We all agree that programming robots to kill humans at their own discretion is a bad idea — but this scenario is a lot closer than most of us realize. A new FAQ from Human Rights Watch summarizes how close we are to autonomous killing machines, and how important it is to ban them now.
While fully autonomous weapons technology does not exist yet, developments in that direction make it a pressing issue. The 2012 US Defense Department directive on autonomy mandates keeping humans in the loop for any decision about the use of lethal force for up to 10 years.

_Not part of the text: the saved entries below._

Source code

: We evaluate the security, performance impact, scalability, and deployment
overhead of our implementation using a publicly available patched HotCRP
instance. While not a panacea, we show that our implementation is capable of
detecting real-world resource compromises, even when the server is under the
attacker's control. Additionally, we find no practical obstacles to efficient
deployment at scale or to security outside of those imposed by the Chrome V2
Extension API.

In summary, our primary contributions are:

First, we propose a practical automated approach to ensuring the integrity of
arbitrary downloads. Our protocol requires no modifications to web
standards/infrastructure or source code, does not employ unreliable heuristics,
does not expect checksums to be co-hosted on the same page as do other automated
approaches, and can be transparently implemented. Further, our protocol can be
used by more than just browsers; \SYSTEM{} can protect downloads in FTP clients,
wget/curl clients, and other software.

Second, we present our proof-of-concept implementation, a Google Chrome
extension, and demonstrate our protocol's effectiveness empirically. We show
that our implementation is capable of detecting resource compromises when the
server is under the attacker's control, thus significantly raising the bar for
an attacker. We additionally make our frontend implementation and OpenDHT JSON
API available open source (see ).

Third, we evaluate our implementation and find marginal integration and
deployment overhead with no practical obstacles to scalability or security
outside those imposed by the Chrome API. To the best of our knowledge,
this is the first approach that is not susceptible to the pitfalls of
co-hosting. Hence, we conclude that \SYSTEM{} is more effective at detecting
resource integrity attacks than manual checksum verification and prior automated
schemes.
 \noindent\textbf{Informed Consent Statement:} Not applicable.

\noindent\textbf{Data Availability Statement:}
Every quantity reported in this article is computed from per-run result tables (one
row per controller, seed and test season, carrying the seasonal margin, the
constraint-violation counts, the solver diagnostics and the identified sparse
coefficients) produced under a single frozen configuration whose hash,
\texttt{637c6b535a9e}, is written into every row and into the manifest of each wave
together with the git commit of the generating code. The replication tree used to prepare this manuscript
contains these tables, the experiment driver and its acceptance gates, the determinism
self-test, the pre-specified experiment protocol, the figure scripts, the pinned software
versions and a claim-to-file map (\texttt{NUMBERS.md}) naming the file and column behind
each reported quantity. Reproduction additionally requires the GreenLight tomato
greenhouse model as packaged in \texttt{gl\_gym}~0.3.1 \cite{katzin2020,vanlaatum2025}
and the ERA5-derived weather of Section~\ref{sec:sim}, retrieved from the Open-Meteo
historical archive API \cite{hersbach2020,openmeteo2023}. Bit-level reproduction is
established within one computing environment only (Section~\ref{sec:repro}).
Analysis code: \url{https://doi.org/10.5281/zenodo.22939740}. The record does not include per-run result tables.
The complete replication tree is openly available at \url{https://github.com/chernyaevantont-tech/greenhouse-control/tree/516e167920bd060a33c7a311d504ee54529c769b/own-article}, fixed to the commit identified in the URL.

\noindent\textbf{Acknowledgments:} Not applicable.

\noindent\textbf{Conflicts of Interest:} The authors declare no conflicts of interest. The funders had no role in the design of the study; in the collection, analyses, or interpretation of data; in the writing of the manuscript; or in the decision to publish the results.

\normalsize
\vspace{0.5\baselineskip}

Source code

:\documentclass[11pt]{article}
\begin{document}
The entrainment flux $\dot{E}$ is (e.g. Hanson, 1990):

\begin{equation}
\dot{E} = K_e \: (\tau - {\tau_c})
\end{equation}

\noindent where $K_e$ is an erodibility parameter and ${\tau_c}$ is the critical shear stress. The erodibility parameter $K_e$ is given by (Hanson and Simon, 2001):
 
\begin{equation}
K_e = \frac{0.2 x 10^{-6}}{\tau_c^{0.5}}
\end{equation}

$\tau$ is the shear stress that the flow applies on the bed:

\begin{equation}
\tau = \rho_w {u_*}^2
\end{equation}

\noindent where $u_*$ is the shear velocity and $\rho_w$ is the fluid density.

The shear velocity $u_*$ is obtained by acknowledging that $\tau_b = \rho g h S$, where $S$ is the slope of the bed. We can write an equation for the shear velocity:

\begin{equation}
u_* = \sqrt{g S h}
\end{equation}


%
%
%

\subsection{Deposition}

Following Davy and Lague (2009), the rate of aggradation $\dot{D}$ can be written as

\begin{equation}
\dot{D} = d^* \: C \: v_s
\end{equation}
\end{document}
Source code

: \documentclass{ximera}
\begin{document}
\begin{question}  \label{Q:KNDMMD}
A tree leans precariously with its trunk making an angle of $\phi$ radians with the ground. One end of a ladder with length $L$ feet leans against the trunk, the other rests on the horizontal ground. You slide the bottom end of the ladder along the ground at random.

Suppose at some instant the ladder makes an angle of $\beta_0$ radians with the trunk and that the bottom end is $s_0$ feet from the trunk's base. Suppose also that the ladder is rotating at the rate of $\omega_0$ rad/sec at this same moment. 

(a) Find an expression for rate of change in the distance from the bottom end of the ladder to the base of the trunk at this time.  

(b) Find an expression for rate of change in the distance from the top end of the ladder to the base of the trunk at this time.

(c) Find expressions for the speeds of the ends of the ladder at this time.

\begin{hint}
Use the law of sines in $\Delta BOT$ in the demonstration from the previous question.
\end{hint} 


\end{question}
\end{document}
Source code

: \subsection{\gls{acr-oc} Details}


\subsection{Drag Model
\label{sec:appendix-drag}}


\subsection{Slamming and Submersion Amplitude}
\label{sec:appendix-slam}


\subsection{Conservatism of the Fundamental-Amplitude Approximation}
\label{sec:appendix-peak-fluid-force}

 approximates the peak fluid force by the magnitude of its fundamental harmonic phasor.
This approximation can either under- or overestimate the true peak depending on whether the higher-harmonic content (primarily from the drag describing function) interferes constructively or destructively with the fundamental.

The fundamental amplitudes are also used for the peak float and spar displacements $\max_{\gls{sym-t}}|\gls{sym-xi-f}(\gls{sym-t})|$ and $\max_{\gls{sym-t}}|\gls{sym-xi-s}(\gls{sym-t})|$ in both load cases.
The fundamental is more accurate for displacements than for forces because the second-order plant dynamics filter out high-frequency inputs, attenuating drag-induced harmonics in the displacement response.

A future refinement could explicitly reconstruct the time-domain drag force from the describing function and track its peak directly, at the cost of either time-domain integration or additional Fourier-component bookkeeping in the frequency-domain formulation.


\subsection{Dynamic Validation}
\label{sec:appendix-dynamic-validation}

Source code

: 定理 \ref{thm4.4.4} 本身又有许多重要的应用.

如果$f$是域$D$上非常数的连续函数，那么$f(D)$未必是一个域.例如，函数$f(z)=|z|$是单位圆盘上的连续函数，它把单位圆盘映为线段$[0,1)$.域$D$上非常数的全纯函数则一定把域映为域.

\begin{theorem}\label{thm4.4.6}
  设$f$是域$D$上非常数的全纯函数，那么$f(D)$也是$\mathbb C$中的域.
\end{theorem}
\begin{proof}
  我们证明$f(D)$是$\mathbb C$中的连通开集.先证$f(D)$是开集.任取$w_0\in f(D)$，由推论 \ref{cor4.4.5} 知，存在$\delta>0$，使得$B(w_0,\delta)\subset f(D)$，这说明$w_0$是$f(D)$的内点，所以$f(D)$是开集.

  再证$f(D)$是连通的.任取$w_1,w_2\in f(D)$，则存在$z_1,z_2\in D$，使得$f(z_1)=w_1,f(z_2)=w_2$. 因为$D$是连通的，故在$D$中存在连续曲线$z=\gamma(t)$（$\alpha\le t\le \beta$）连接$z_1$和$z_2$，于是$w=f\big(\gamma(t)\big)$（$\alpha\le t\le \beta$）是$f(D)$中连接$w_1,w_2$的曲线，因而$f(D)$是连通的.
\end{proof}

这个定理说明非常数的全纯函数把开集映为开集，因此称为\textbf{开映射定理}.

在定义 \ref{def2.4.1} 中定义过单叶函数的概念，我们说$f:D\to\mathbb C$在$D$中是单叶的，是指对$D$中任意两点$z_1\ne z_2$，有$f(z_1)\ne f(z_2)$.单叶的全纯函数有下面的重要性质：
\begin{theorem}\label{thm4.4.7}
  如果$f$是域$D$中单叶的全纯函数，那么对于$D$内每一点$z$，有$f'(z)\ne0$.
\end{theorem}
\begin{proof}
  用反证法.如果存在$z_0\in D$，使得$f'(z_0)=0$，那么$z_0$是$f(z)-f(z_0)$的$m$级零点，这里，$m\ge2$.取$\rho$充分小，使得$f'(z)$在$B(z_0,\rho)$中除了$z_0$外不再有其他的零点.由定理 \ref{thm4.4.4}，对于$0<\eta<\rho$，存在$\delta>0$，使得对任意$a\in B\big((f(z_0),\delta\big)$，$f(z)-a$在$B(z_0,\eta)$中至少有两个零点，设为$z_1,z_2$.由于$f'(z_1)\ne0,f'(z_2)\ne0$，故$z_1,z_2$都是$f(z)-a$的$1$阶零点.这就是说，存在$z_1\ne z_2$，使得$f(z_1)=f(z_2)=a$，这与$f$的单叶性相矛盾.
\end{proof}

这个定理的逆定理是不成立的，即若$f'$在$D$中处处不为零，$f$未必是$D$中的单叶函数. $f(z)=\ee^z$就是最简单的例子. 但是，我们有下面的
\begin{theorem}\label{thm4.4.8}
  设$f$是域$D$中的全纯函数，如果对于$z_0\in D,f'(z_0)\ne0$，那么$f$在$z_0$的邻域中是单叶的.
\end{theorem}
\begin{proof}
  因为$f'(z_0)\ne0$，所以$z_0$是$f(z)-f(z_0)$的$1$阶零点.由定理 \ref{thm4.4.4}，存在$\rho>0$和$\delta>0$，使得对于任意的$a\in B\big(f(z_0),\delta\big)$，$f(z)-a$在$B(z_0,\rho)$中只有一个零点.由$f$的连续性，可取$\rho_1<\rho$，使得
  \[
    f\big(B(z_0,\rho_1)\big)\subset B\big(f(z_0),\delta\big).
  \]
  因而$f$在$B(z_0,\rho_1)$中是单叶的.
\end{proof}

Other US military documents, however, have indicated a long-term interest in full autonomy.
For example, a 2011 US roadmap specifically for ground systems stated, “There is an ongoing push to increase UGV [unmanned ground vehicle] autonomy, with a current goal of ‘supervised autonomy,’ but with an ultimate goal of full autonomy.” A US Air Force planning document from 2009 said, “[A]dvances in AI will enable systems to make combat decisions and act within legal and policy constraints without necessarily requiring human input.”
And the HRW document does a great job of breaking down why this would be a problem from a humanitarian standpoint — we want decisions about killing a human being to be made by a human being, and autonomous killing machines might make soldiers safer, but put more civilians at risk — but also from an international law standpoint, and a general legal standpoint. (Whom do you hold accountable when a robot kills a human?) Plus the bottom line is, once one country has robots that can kill on their own, every other country will feel obliged to follow suit, or get left behind. The whole thing is worth reading — it's a pretty quick read. [HRW]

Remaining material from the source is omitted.